Nuthatches are increasingly common in orchards, relying on fungi-created cavities in trees. Charmingly, they plaster mud around the entrance to restrict the opening to the minimum diameter the can squeeze through . . .
Until recently the nuthatch was a comparative rarity – at least in terms of sightings. This is naturally a woodland bird, but its love of seeds – particularly in winter – and its dependence on cavities for breeding, mean it has taken readily to suburban life. This is welcome, for its brazen colouration and demeanour more than compensate for its lack of table manners and aggression.

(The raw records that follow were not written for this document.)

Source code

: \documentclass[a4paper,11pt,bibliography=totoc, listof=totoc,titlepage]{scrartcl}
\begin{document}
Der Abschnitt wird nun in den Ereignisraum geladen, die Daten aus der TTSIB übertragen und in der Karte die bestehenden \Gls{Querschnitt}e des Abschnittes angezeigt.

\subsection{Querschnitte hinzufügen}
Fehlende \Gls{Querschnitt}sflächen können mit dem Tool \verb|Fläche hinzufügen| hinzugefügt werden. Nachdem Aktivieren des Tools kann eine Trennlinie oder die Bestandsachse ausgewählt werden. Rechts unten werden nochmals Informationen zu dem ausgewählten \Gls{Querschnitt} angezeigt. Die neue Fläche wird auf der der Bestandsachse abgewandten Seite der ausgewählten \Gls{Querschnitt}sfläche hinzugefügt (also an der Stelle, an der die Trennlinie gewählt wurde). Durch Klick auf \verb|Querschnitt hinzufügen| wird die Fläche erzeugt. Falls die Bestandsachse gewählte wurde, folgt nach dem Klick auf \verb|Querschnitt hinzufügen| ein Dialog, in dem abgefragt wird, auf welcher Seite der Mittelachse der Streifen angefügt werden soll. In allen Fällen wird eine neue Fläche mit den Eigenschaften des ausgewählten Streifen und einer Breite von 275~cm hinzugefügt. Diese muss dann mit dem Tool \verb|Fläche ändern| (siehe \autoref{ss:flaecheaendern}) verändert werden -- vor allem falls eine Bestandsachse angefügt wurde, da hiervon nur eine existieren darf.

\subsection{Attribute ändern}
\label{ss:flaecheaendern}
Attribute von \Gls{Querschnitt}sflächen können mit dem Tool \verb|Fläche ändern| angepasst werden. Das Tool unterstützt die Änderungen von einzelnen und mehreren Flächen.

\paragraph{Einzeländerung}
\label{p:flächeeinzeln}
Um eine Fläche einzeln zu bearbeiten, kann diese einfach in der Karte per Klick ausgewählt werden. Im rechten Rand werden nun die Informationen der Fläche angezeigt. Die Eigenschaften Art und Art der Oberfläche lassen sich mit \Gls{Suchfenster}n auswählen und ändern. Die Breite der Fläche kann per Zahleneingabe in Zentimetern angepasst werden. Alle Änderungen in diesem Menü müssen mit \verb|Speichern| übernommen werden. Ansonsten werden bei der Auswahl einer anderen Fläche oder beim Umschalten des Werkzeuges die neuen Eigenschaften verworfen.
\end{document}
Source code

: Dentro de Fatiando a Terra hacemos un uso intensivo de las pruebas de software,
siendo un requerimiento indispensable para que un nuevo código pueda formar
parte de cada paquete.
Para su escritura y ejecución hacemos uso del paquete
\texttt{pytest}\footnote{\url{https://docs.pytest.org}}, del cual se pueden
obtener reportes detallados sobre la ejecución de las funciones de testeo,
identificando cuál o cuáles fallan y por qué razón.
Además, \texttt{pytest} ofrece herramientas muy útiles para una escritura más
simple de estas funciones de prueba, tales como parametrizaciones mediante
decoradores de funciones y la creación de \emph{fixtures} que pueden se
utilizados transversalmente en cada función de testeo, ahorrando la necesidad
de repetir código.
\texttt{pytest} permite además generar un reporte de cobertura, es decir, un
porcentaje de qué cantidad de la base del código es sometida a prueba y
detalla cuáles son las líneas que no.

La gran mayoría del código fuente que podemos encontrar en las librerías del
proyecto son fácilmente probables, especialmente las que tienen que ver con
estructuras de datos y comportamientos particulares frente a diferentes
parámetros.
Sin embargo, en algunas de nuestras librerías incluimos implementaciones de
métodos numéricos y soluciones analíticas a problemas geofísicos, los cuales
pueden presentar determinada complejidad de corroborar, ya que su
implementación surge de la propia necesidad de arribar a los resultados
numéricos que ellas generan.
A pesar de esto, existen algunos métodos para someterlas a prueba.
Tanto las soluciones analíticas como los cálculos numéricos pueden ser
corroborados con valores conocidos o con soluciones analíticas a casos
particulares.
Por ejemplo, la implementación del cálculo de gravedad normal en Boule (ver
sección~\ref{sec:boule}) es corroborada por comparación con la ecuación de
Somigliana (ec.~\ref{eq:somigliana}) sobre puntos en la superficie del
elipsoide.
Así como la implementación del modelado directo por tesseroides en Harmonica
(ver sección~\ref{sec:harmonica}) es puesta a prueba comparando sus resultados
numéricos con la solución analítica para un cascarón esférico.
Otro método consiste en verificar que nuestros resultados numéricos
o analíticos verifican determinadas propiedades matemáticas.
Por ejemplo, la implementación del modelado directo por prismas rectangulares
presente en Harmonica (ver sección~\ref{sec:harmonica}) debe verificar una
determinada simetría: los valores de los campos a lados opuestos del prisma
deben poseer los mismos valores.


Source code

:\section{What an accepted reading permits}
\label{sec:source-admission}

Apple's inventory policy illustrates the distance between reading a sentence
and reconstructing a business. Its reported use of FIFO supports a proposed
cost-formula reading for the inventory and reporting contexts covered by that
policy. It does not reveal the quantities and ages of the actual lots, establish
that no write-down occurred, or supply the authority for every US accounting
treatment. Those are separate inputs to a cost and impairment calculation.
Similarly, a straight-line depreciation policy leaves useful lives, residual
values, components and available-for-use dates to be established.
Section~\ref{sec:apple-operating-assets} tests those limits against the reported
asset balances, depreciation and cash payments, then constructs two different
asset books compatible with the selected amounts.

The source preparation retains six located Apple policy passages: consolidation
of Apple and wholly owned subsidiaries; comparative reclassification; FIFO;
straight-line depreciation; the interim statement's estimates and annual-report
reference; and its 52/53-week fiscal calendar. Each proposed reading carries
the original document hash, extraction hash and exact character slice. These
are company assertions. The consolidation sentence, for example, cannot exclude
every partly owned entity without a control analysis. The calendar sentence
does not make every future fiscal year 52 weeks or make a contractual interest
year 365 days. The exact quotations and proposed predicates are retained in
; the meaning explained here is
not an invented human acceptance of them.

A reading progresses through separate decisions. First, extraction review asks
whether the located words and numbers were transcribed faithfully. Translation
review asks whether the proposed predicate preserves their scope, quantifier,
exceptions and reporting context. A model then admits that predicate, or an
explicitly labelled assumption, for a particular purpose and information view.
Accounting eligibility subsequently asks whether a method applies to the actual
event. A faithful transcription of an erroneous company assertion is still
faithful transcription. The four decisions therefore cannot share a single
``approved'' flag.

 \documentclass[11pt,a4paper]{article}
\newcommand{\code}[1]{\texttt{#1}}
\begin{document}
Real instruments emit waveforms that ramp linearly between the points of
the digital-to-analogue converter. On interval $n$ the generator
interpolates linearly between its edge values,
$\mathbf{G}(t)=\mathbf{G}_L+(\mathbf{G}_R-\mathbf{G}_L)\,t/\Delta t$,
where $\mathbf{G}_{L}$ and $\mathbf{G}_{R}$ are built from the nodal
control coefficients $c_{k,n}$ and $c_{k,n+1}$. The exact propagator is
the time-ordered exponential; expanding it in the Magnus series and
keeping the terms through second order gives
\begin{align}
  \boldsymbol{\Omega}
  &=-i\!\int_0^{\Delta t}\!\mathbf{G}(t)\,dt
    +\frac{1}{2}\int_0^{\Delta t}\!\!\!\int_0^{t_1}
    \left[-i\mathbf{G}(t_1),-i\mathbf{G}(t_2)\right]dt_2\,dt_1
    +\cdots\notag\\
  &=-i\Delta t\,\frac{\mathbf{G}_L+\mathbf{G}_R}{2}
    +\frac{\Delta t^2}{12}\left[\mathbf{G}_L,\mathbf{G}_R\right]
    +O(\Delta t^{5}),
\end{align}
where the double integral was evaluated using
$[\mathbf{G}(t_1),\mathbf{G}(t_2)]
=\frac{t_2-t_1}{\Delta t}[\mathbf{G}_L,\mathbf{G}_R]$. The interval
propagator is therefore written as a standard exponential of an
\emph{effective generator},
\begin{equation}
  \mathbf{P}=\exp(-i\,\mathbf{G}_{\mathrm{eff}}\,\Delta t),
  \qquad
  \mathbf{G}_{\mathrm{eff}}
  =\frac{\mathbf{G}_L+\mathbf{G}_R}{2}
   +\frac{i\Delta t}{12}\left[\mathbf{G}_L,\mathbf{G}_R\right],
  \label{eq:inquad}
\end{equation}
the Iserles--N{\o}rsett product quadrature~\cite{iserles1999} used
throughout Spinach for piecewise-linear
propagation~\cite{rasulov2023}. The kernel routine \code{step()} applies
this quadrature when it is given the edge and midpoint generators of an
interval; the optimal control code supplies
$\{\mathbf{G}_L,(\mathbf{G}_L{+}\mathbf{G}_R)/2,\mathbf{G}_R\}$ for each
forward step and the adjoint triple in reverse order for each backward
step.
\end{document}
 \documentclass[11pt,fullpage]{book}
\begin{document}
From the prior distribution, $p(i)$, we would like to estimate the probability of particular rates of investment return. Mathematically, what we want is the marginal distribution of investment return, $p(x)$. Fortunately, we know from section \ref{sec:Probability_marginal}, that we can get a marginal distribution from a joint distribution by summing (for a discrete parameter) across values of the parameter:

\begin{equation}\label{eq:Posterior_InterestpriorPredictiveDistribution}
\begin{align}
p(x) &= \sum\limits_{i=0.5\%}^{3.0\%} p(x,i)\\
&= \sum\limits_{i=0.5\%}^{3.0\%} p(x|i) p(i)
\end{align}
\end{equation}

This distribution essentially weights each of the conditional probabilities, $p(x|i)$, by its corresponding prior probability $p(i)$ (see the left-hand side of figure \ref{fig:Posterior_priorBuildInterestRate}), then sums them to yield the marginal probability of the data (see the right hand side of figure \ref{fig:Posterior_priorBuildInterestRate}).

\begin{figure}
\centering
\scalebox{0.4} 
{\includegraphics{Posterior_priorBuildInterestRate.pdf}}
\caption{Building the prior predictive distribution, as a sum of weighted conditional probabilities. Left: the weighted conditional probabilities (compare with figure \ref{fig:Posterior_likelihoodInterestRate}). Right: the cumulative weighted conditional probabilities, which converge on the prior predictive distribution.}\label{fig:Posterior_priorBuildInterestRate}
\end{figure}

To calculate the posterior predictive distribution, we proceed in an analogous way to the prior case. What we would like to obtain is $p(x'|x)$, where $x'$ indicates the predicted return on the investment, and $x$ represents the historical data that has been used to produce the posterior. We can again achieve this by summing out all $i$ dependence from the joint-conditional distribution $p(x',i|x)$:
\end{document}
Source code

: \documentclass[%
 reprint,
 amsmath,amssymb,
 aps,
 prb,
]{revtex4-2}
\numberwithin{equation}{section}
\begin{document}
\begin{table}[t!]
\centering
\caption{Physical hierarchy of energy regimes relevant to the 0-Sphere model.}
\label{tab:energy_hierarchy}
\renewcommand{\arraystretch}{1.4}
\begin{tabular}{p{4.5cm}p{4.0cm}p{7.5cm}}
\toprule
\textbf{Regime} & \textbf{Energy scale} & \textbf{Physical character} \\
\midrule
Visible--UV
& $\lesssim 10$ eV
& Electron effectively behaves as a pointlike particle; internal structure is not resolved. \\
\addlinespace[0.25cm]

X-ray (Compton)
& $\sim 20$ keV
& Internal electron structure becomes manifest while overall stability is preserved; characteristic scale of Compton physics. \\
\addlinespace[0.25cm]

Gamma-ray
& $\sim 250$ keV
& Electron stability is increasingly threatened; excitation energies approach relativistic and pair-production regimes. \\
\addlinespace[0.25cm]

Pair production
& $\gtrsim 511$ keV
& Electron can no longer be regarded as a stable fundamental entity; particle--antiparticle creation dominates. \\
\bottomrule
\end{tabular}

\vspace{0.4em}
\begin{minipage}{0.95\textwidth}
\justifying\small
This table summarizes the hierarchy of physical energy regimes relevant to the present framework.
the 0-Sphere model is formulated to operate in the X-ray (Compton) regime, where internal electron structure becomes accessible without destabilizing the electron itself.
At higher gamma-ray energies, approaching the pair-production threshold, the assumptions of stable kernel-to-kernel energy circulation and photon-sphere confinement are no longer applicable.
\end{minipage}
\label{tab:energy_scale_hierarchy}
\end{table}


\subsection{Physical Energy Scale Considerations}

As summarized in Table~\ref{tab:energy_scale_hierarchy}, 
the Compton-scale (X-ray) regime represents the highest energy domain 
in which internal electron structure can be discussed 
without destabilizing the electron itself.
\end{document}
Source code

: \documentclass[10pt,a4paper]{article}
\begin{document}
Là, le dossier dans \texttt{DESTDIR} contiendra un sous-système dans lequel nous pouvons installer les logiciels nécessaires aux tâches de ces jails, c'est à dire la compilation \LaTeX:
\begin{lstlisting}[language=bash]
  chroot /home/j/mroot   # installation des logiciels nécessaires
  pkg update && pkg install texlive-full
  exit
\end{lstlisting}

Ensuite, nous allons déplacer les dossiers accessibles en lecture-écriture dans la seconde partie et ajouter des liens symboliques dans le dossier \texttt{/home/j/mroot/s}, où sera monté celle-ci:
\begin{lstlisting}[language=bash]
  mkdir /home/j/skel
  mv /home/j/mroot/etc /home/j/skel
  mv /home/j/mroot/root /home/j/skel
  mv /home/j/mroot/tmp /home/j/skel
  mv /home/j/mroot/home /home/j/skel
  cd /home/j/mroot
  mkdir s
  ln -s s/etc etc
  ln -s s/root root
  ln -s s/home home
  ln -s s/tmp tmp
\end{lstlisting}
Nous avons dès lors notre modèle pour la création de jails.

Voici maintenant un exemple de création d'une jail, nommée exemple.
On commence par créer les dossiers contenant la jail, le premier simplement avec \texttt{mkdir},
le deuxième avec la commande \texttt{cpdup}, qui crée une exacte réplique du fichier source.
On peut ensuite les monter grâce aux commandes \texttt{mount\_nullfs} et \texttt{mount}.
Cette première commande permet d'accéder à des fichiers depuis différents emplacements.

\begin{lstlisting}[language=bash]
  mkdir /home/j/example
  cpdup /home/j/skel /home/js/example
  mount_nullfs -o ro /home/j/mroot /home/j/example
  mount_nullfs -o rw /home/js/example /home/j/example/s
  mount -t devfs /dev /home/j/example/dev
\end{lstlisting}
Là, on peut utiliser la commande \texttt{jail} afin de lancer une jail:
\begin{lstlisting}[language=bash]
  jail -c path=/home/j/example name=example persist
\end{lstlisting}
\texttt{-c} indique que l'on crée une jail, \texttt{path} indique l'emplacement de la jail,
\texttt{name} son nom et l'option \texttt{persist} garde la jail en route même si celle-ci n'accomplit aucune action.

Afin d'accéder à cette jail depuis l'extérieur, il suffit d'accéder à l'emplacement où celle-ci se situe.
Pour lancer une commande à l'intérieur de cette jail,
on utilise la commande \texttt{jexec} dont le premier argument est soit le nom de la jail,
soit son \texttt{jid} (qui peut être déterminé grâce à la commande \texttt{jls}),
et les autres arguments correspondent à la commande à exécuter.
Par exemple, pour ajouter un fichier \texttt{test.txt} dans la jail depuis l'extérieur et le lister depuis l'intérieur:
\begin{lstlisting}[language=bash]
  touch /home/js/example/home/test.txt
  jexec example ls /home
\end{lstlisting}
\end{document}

Under their blue backs, both sexes sport orange-tinted chests and ‘Lone Ranger’ black eye bands, The last seems to sum up its character as the highwayman of the bird table, for it flits in with no warning to seize prize titbits under the noses of more regular visitors.
While displaying little overt aggression, the interloper elbows its way to the front of the queue, pushing more familiar tits and finches out of the way. Its manners are clearly appalling, yet somehow its flashy plumage and bravado imbue it with a cavalier, swashbuckling, appeal. And like so many romantic desperados, it leaves problems in its wake. This is a gourmand: taking only the best and extravagantly flicking away most seeds in favour of a few choice favourites. So however welcome the buccaneer might be to a watching human, later this waste can prove a powerful magnet for mice and rats.
Nuthatches are unrelated to woodpeckers, but bear more than a passing resemblance to the bigger birds. They typically hunt by hopping along the bark to search crevices for insects. Uniquely among British birds, however, they can move both up and down, immediately distinguishing them from the similarly-sized treecreeper which can only move up a trunk or branch.
Nuthatches are a woodland species, but have readily taken to its modern equivalent of suburbia where the mixture of trees and shrubs mimics the forest edge. Normally they rely on seeds such as cobs, beechmast and acorns in winter, but turn to protein-rich insects to rear their young in summer.
A brood of up to nine young are raised in a cavity – ideally a hollow tree or deep nest box – but unlike woodpeckers they do not excavate this themselves. Instead they adapt whatever is available, narrowing the entrance hole to their preferred diameter of a little under two inches with a mixture of mud and saliva. This keeps out rival nesters (such as starlings) and predators (magpies, weasels and cats).
Fortunately for bird watchers, nuthatches seem to be a climate change winner. A century ago they were largely confined to southern England, but despite their conservative habits (most rarely venture far from their natal wood), over the past 50 years they have spread west and north. Today they are now found everywhere south of the border and 100 or more pairs breed in Scotland (where, thanks to plenty of suitable woodland, they look set for rapid expansion).